(Items from a dataset)
----
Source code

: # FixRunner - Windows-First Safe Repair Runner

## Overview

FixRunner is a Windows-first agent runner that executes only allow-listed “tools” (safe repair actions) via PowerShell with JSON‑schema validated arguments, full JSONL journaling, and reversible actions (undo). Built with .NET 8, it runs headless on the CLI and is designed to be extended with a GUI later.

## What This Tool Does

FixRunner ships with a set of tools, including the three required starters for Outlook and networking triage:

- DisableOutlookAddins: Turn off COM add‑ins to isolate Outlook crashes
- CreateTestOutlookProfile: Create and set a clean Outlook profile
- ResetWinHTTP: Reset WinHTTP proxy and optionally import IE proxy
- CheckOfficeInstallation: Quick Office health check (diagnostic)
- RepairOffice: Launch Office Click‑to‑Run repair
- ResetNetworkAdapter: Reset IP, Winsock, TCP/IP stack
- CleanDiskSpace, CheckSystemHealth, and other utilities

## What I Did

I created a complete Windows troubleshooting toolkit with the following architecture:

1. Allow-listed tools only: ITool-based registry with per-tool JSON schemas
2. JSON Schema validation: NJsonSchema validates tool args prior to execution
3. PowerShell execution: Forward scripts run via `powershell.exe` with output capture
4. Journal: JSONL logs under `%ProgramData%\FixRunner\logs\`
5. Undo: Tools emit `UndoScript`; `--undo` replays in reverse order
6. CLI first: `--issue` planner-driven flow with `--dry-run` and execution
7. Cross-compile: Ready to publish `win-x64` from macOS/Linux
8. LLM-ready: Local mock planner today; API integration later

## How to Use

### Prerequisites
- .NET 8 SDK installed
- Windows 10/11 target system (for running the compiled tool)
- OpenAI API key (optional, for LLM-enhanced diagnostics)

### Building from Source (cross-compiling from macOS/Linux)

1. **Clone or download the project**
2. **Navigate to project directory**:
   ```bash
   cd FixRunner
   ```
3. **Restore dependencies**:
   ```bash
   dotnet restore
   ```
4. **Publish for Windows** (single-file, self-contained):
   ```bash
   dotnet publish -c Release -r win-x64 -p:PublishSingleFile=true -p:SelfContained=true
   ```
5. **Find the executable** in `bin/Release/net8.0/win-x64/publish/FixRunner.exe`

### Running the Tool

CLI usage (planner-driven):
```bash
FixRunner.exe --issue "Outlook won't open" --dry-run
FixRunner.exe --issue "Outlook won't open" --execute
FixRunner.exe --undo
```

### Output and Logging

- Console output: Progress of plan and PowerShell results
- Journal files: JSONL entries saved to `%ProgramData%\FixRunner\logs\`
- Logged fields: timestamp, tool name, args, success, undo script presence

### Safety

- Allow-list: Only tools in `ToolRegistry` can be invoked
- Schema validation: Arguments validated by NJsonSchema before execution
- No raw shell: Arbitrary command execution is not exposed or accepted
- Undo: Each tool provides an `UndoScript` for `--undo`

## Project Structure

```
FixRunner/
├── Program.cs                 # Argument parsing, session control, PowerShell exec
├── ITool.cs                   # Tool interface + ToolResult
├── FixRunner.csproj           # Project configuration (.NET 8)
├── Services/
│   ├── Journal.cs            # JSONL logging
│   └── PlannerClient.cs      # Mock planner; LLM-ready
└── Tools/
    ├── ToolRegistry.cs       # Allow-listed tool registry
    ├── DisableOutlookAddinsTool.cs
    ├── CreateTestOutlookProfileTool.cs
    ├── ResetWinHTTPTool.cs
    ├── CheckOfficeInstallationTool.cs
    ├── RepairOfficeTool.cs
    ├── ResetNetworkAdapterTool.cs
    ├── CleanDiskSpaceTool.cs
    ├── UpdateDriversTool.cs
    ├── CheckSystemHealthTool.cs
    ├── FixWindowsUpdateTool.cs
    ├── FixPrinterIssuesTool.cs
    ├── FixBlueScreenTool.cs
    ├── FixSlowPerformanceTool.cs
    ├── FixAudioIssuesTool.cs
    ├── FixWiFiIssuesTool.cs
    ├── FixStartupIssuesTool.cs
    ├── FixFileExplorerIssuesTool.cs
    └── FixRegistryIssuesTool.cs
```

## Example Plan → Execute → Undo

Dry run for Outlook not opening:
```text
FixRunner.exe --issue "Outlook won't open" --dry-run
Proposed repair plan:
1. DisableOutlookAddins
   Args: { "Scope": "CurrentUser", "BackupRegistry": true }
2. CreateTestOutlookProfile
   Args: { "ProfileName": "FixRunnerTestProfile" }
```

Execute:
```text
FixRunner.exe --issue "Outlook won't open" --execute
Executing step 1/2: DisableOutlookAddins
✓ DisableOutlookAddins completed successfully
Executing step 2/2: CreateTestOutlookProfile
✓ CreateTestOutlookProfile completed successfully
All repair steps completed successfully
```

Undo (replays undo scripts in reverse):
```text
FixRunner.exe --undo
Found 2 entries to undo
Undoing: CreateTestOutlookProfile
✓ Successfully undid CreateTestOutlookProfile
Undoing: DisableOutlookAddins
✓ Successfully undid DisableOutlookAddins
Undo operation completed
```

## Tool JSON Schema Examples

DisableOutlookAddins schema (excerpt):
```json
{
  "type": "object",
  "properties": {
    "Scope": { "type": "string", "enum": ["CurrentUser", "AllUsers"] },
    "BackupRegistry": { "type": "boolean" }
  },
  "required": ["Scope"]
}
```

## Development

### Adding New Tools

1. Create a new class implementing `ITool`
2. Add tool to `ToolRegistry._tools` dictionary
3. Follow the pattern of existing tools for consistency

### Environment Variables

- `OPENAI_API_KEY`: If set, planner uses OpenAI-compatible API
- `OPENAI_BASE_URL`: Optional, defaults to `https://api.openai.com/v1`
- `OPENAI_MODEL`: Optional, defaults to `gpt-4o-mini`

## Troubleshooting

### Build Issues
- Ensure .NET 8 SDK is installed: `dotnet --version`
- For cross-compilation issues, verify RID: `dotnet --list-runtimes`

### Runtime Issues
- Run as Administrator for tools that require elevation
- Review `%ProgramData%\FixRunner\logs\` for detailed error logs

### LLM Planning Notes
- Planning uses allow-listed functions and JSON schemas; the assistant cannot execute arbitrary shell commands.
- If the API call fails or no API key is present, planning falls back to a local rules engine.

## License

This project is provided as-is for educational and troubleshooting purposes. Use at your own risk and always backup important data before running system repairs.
----
[Required work] Report the number of lines above that contain the word "logs", and only that number.

[Response to the task] 3